Dai cibi ricchi di grassi, di proteine e carboidrati, in risposta alla fame atavica dell’uomo, si è passati con il benessere a selezionare il cibo bio o a km zero, senza proteine animali, cercando per quanto è possibile i cosiddetti cibi poveri come legumi o farinacei, insomma, da poveri cercavamo un cibo ricco di tanta roba e ora nel benessere siamo passati a quelli più poveri pensando siano più sani.
Tutti questi cambiamenti del gusto presumono anche un grande sforzo da parte dei produttori per adeguarsi al nuovo tipo di consumatore, più esigente alle scelte alimentari ed è proprio di questi tempi, a furor di consumatore, aver abolito il discusso olio di palma, tanto da far mettere in evidenza sulla confezione la sua totale esclusione quando fino a poco tempo prima si usava largamente quasi senza dirlo.

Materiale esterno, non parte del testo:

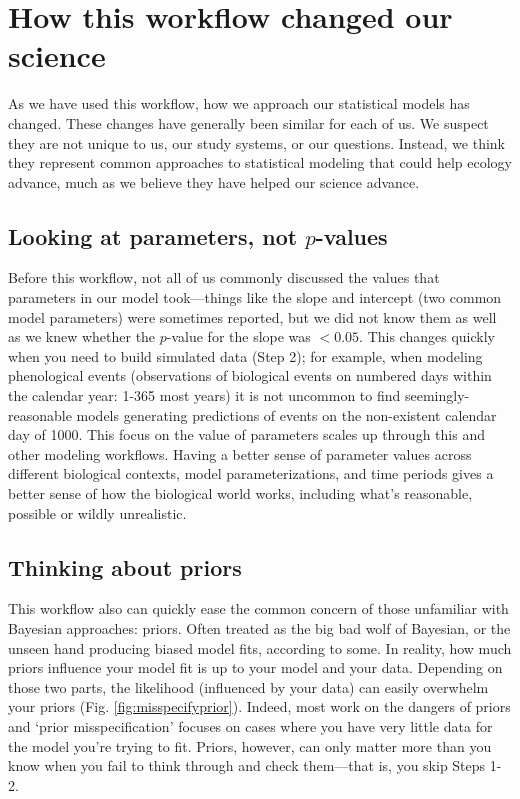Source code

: \documentclass[11pt]{article}
\begin{document}
\section*{How this workflow changed our science} 

As we have used this workflow, how we approach our statistical models has changed. These changes have generally been similar for each of us. We suspect they are not unique to us, our study systems, or our questions. Instead, we think they represent common approaches to statistical modeling that could help ecology advance, much as we believe they have helped our science advance. 

 \subsection*{Looking at parameters, not $p$-values} 
Before this workflow, not all of us commonly discussed the values that parameters in our model took---things like the slope and intercept (two common model parameters) were sometimes reported, but we did not know them as well as we knew whether the $p$-value for the slope was $<0.05$. This changes quickly when you need to build simulated data (Step 2); for example, when modeling phenological events (observations of biological events on numbered days within the calendar year: 1-365 most years) it is not uncommon to find seemingly-reasonable models generating predictions of events on the non-existent calendar day of 1000. This focus on the value of parameters scales up through this and other modeling workflows. Having a better sense of parameter values across different biological contexts, model parameterizations, and time periods gives a better sense of how the biological world works, including what's reasonable, possible or wildly unrealistic. 

 \subsection*{Thinking about priors} 
This workflow also can quickly ease the common concern of those unfamiliar with Bayesian approaches: priors. Often treated as the big bad wolf of Bayesian, or the unseen hand producing biased model fits, according to some. In reality, how much priors influence your model fit is up to your model and your data. Depending on those two parts, the likelihood (influenced by your data) can easily overwhelm your priors (Fig. \ref{fig:misspecifyprior}). Indeed, most work on the dangers of priors and `prior misspecification'  focuses on cases where you have very little data for the model you're trying to fit. Priors, however, can only matter more than you know when you fail to think through and check them---that is, you skip Steps 1-2. 
\end{document}

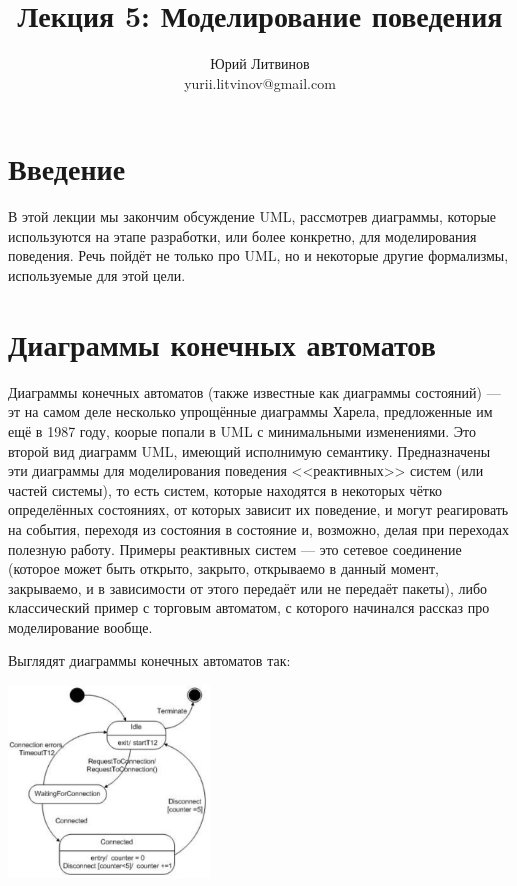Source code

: \documentclass[a5paper]{article}
\title{Лекция 5:  Моделирование поведения}
\author{Юрий Литвинов\\\small{yurii.litvinov@gmail.com}}
\date{}
\begin{document}
\maketitle
\thispagestyle{empty}

\section{Введение}

В этой лекции мы закончим обсуждение UML, рассмотрев диаграммы, которые используются на этапе разработки, или более конкретно, для моделирования поведения. Речь пойдёт не только про UML, но и некоторые другие формализмы, используемые для этой цели.

\section{Диаграммы конечных автоматов}

Диаграммы конечных автоматов (также известные как диаграммы состояний) --- эт на самом деле несколько упрощённые диаграммы Харела, предложенные им ещё в 1987 году, коорые попали в UML с минимальными изменениями. Это второй вид диаграмм UML, имеющий исполнимую семантику. Предназначены эти диаграммы для моделирования поведения <<реактивных>> систем (или частей системы), то есть систем, которые находятся в некоторых чётко определённых состояниях, от которых зависит их поведение, и могут реагировать на события, переходя из состояния в состояние и, возможно, делая при переходах полезную работу. Примеры реактивных систем --- это сетевое соединение (которое может быть открыто, закрыто, открываемо в данный момент, закрываемо, и в зависимости от этого передаёт или не передаёт пакеты), либо классический пример с торговым автоматом, с которого начинался рассказ про моделирование вообще.

Выглядят диаграммы конечных автоматов так:

\begin{center}
	\includegraphics[width=0.4\textwidth]{stateTransitionExample.png}
\end{center}
\end{document}
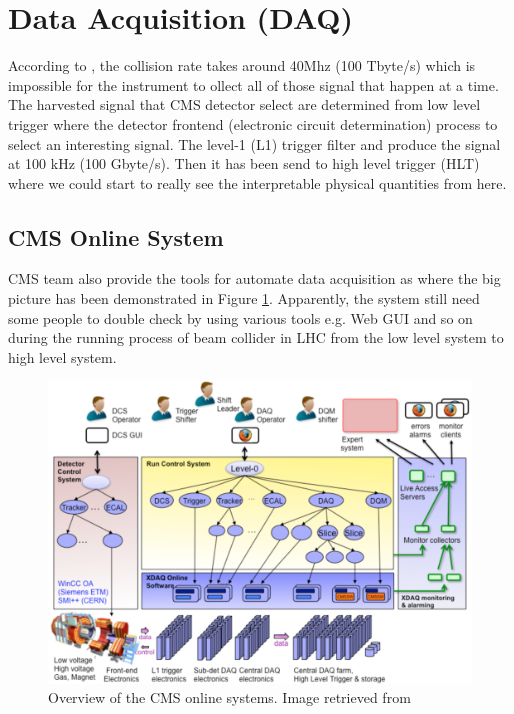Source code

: \section{Data Acquisition (DAQ)}


According to \cite{cms_tridas_2002}, the collision rate takes around 40Mhz (100 Tbyte/s) which is impossible for the instrument to ollect all of those signal that happen at a time.
The harvested signal that CMS detector select are determined from low level trigger where the detector frontend (electronic circuit determination) process to select an interesting signal.
The level-1 (L1) trigger filter and produce the signal at 100 kHz (100 Gbyte/s). Then it has been send to high level trigger (HLT) where we could start to really see the interpretable physical quantities from here.

\subsection{CMS Online System}

CMS team also provide the tools for automate data acquisition as \cite{cms_daq} where the big picture has been demonstrated in Figure \ref{fig:cms_online_system}.
Apparently, the system still need some people to double check by using various tools e.g. Web GUI and so on during the running process of beam collider in LHC from the low level system to high level system.
\begin{figure}[h!]
    \centering
    \includegraphics[width=\textwidth]{images/cms_online_system.png}
    \caption{Overview of the CMS online systems. Image retrieved from \cite{cms_daq}}
    \label{fig:cms_online_system}
\end{figure}


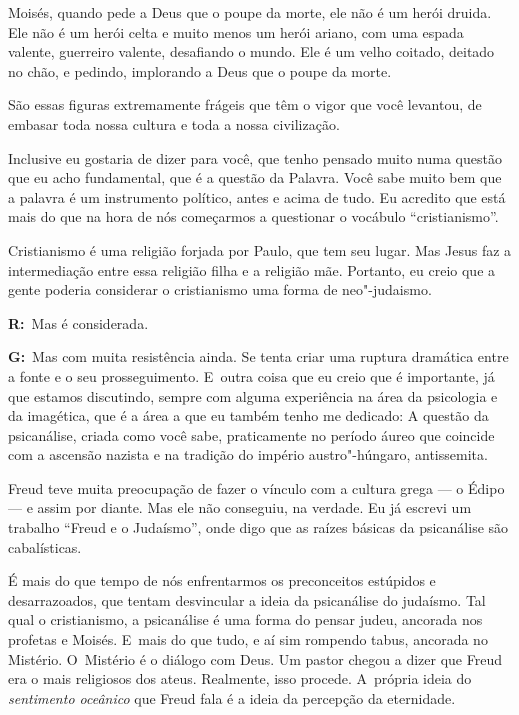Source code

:  

Moisés, quando pede a Deus que o poupe da morte, ele não é um herói
druida. Ele não é um herói celta e muito menos um herói ariano, com uma
espada valente, guerreiro valente, desafiando o mundo. Ele é um velho
coitado, deitado no chão, e pedindo, implorando a Deus que o poupe da
morte.

 

São essas figuras extremamente frágeis que têm o vigor que você
levantou, de embasar toda nossa cultura e toda a nossa civilização.

 

Inclusive eu gostaria de dizer para você, que tenho pensado muito numa
questão que eu acho fundamental, que é a questão da Palavra. Você sabe
muito bem que a palavra é um instrumento político, antes e acima de
tudo. Eu acredito que está mais do que na hora de nós começarmos a
questionar o vocábulo ``cristianismo''.

 

Cristianismo é uma religião forjada por Paulo, que tem seu lugar. Mas
Jesus faz a intermediação entre essa religião filha e a religião mãe.
Portanto, eu creio que a gente poderia considerar o cristianismo uma
forma de neo"-judaismo.

 

\textbf{R:}~Mas é considerada.

 

\textbf{G:}~Mas com muita resistência ainda. Se tenta criar uma ruptura
dramática entre a fonte e o seu prosseguimento. E~outra coisa que eu
creio que é importante, já que estamos discutindo, sempre com alguma
experiência na área da psicologia e da imagética, que é a área a que eu
também tenho me dedicado: A questão da psicanálise, criada como você
sabe, praticamente no período áureo que coincide com a ascensão nazista
e na tradição do império austro"-húngaro, antissemita.

 

Freud teve muita preocupação de fazer o vínculo com a cultura grega ---
o Édipo --- e assim por diante. Mas ele não conseguiu, na verdade. Eu já
escrevi um trabalho ``Freud e o Judaísmo'', onde digo que as raízes
básicas da psicanálise são cabalísticas.

 

É mais do que tempo de nós enfrentarmos os preconceitos estúpidos e
desarrazoados, que tentam desvincular a ideia da psicanálise do
judaísmo. Tal qual o cristianismo, a psicanálise é uma forma do pensar
judeu, ancorada nos profetas e Moisés. E~mais do que tudo, e aí sim
rompendo tabus, ancorada no Mistério. O~Mistério é o diálogo com Deus.
Um pastor chegou a dizer que Freud era o mais religiosos dos ateus.
Realmente, isso procede. A~própria ideia do \emph{sentimento oceânico}
que Freud fala é a ideia da percepção da eternidade.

Le nuove generazioni, i cosiddetti millennial, dovrebbero sicuramente essere più informati dei loro genitori per poter fare una scelta più attenta, ponendo maggior attenzione a quanto riportato sulle etichette, grazie anche alla mole di informazioni più o meno valide che si possono ricavare facilmente da internet.

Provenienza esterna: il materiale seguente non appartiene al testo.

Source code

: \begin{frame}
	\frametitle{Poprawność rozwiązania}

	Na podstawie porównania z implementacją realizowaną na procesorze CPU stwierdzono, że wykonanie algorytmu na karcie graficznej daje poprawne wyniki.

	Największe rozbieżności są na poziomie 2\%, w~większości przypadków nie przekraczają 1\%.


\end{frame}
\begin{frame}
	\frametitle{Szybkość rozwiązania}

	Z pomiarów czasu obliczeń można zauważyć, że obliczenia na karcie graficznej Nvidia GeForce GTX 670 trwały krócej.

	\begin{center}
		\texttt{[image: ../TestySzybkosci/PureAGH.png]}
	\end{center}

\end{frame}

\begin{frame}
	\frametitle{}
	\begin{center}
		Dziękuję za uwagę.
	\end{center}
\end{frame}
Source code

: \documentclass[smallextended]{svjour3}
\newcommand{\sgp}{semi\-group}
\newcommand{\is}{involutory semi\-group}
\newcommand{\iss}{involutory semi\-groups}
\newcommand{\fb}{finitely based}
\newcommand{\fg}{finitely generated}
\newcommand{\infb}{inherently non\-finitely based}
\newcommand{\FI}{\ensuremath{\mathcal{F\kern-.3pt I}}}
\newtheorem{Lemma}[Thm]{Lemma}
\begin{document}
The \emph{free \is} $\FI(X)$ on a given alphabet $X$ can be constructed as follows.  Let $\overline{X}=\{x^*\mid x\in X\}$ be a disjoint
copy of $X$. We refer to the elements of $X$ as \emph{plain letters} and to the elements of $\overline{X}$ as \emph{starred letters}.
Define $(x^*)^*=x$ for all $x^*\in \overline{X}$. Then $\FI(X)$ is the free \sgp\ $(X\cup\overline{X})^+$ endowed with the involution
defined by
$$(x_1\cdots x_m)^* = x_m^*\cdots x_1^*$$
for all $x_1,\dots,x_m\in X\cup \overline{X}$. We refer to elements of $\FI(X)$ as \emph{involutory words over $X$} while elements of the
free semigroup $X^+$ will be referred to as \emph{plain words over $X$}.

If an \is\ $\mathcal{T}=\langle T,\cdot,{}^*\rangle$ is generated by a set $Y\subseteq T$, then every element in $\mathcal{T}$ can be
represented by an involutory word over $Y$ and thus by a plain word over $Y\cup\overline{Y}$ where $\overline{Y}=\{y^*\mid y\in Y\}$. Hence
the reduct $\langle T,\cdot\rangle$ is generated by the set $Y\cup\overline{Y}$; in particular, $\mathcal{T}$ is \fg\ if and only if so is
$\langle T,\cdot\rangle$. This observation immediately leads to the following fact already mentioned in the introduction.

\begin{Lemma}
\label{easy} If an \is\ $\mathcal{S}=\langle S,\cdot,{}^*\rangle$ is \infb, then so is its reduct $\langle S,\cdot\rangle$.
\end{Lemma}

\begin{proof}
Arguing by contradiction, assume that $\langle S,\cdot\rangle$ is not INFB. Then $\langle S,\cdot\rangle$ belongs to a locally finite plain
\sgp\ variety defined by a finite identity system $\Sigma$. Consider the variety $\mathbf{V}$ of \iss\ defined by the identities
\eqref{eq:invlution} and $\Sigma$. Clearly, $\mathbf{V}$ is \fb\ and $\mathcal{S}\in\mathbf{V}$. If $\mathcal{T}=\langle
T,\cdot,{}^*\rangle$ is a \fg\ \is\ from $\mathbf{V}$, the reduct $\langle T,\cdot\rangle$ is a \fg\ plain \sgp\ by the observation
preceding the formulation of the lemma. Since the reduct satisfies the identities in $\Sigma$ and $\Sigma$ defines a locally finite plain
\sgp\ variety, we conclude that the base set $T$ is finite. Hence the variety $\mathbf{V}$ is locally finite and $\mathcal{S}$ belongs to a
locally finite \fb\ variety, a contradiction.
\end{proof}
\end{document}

Così, seguendo queste nuove richieste del mercato, si produce la pasta senza grano usando il riso, i legumi o altri frumenti, sempre alla ricerca spasmodica del sano o di una cucina tradizionale che forse non c’è mai stata per poi usare prodotti non proprio sani per il loro alto contenuto di zuccheri, responsabili di gravi patologie quali obesità, diabete e problemi cardiovascolari.
Dall’etichetta per l’olio d’oliva, salvo i prodotti selezionati come extra vergine doc, possiamo sapere al massimo che sono stati prodotti in Italia, ma la provenienza delle materie prime viene lasciata all’onestà del produttore e lo stesso possiamo dire per la carne o il pesce dall’etichette non sempre esplicite come per l’uso dei prodotti geneticamente modificati, i famosi Ogm.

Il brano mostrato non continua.